Als wir die Hütte verlassen, sitzt Nyamojwok im Schatten eines Baumes und flicht einer Nachbarin die Haare. Ich setze mich dazu, beobachte die geschickten, liebevollen Bewegungen. Wir reden kaum. Zum ersten Mal seit der Fahrt über den Nil spüre ich wieder so etwas wie Frieden. Später erzählt Nyamojwok, dass es die Frauen waren, die ihr geholfen haben, mit den schrecklichen Erlebnissen von Krieg und Flucht umzugehen, und in Kodok anzukommen. "Am Anfang dachte ich, ich schaffe es nicht. Aber Bakitha und die anderen haben mir die Kraft gegeben. Wenn wir zusammen sind, kann ich vergessen."

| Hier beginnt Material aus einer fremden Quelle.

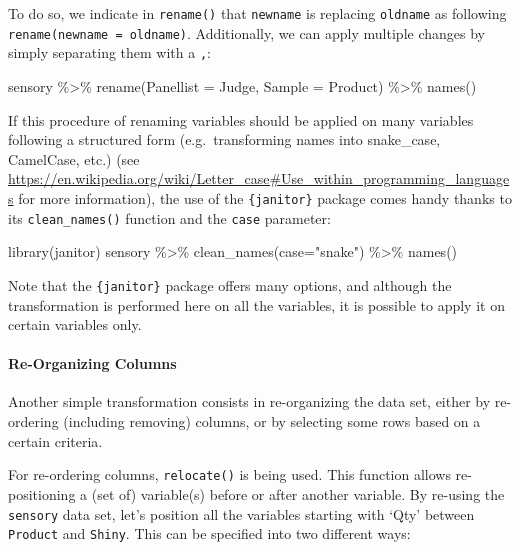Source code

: \documentclass[
]{book}
\newenvironment{Shaded}{\begin{snugshade}}{\end{snugshade}}
\newcommand{\AttributeTok}[1]{\textcolor[rgb]{0.77,0.63,0.00}{#1}}
\newcommand{\FunctionTok}[1]{\textcolor[rgb]{0.00,0.00,0.00}{#1}}
\newcommand{\NormalTok}[1]{#1}
\newcommand{\SpecialCharTok}[1]{\textcolor[rgb]{0.00,0.00,0.00}{#1}}
\newcommand{\StringTok}[1]{\textcolor[rgb]{0.31,0.60,0.02}{#1}}
\begin{document}
To do so, we indicate in \texttt{rename()} that \texttt{newname} is replacing \texttt{oldname} as following \texttt{rename(newname\ =\ oldname)}. Additionally, we can apply multiple changes by simply separating them with a \texttt{,}:

\begin{Shaded}
\begin{Highlighting}[]
\NormalTok{sensory }\SpecialCharTok{\%\textgreater{}\%} 
  \FunctionTok{rename}\NormalTok{(}\AttributeTok{Panellist =}\NormalTok{ Judge, }\AttributeTok{Sample =}\NormalTok{ Product) }\SpecialCharTok{\%\textgreater{}\%} 
  \FunctionTok{names}\NormalTok{()}
\end{Highlighting}
\end{Shaded}

If this procedure of renaming variables should be applied on many variables following a structured form (e.g.~transforming names into snake\_case, CamelCase, etc.) (see \url{https://en.wikipedia.org/wiki/Letter_case\#Use_within_programming_languages} for more information), the use of the \texttt{\{janitor\}} package comes handy thanks to its \texttt{clean\_names()} function and the \texttt{case} parameter:

\begin{Shaded}
\begin{Highlighting}[]
\FunctionTok{library}\NormalTok{(janitor)}
\NormalTok{sensory }\SpecialCharTok{\%\textgreater{}\%} 
  \FunctionTok{clean\_names}\NormalTok{(}\AttributeTok{case=}\StringTok{"snake"}\NormalTok{) }\SpecialCharTok{\%\textgreater{}\%} 
  \FunctionTok{names}\NormalTok{()}
\end{Highlighting}
\end{Shaded}

Note that the \texttt{\{janitor\}} package offers many options, and although the transformation is performed here on all the variables, it is possible to apply it on certain variables only.

\hypertarget{re-organizing-columns}{%
\paragraph{Re-Organizing Columns}\label{re-organizing-columns}}

Another simple transformation consists in re-organizing the data set, either by re-ordering (including removing) columns, or by selecting some rows based on a certain criteria.

For re-ordering columns, \texttt{relocate()} is being used. This function allows re-positioning a (set of) variable(s) before or after another variable. By re-using the \texttt{sensory} data set, let's position all the variables starting with `Qty' between \texttt{Product} and \texttt{Shiny}. This can be specified into two different ways:
\end{document}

Vier Wochen nach meiner Rückkehr schicken die DMI-Schwestern ein Foto. Nyamojwok lächelt in die Kamera, ihr Neugeborenes im Arm. Alle sind gesund. Ich bin erleichtert. Meine Gedanken wandern nach Kodok. Ich sehe die Nachbarinnen vor mir, Nyamojwok in ihrer Mitte. Sie tanzen, singen und feiern das neue Leben in ihren Armen: ein Mädchen.
Die Vision
Die DMI-Schwestern wollen das Programm ausbauen. Ihre Vision: mehr und größere Unterkünfte - mit zwei Zimmern, für etwas Privatsphäre. Außerdem bauen sie gerade eine neue Schule in Kodok – für eine Perspektive für die vielen Kinder. Drei Unterrichtsräume gibt es schon, weitere sollen folgen. Auch eine berufliche Ausbildung soll es geben. Die Schwestern wollen den Ort entwickeln, Bleibeperspektiven schaffen. Mit Ihrer Hilfe kann es ihnen gelingen.
Spenden Sie für Kodok:
Caritas international
IBAN: DE88 6602 0500 0202 0202 02; BIC: BFSWDE33XXX SozialBank, Stichwort: "Nothilfe für Menschen im Südsudan"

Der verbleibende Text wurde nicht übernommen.